Stored data entries:
==*==
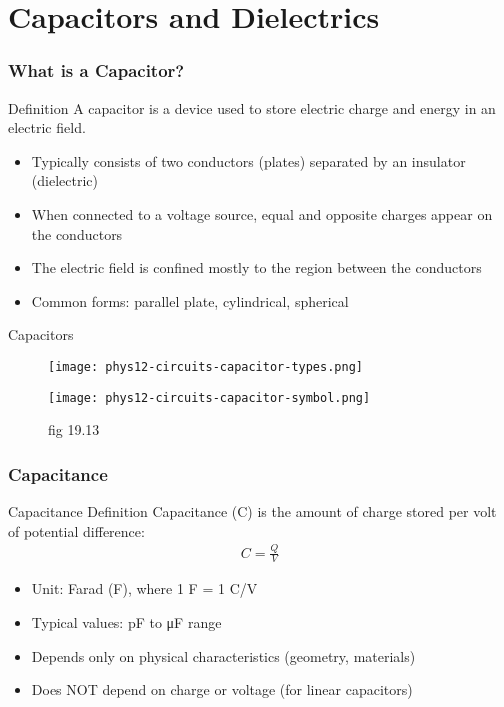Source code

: \documentclass{beamer}
\begin{document}
\section{Capacitors and Dielectrics}

\begin{frame}
    \frametitle{What is a Capacitor?}
    
    \begin{block}{Definition}
        A capacitor is a device used to store electric charge and energy in an electric field.
    \end{block}
    
    \begin{itemize}
        \item Typically consists of two conductors (plates) separated by an insulator (dielectric)
        \item When connected to a voltage source, equal and opposite charges appear on the conductors
        \item The electric field is confined mostly to the region between the conductors
        \item Common forms: parallel plate, cylindrical, spherical
    \end{itemize}
    \end{frame}

\begin{frame}{Capacitors}
    \begin{figure}
        \centering
        \texttt{[image: phys12-circuits-capacitor-types.png]}
    \end{figure}
\end{frame}

\begin{frame}
   \begin{figure}
       \centering
       \texttt{[image: phys12-circuits-capacitor-symbol.png]}
       \caption{fig 19.13}
   \end{figure}
\end{frame}

\begin{frame}
    \frametitle{Capacitance}
    
    \begin{block}{Capacitance Definition}
        Capacitance (C) is the amount of charge stored per volt of potential difference:
        \begin{align}
            C = \frac{Q}{V}
        \end{align}
    \end{block}
    
    \begin{itemize}
        \item Unit: Farad (F), where 1 F = 1 C/V
        \item Typical values: pF to μF range
        \item Depends only on physical characteristics (geometry, materials)
        \item Does NOT depend on charge or voltage (for linear capacitors)
    \end{itemize}
\end{frame}
\end{document}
==*==
Every entry above has to be repeated exactly, apart from its pictures.

Exercise answer:
Source code

: \documentclass{beamer}
\begin{document}
\section{Capacitors and Dielectrics}

\begin{frame}
    \frametitle{What is a Capacitor?}
    
    \begin{block}{Definition}
        A capacitor is a device used to store electric charge and energy in an electric field.
    \end{block}
    
    \begin{itemize}
        \item Typically consists of two conductors (plates) separated by an insulator (dielectric)
        \item When connected to a voltage source, equal and opposite charges appear on the conductors
        \item The electric field is confined mostly to the region between the conductors
        \item Common forms: parallel plate, cylindrical, spherical
    \end{itemize}
    \end{frame}

\begin{frame}{Capacitors}
    \begin{figure}
        \centering
        \texttt{[image: phys12-circuits-capacitor-types.png]}
    \end{figure}
\end{frame}

\begin{frame}
   \begin{figure}
       \centering
       \texttt{[image: phys12-circuits-capacitor-symbol.png]}
       \caption{fig 19.13}
   \end{figure}
\end{frame}

\begin{frame}
    \frametitle{Capacitance}
    
    \begin{block}{Capacitance Definition}
        Capacitance (C) is the amount of charge stored per volt of potential difference:
        \begin{align}
            C = \frac{Q}{V}
        \end{align}
    \end{block}
    
    \begin{itemize}
        \item Unit: Farad (F), where 1 F = 1 C/V
        \item Typical values: pF to μF range
        \item Depends only on physical characteristics (geometry, materials)
        \item Does NOT depend on charge or voltage (for linear capacitors)
    \end{itemize}
\end{frame}
\end{document}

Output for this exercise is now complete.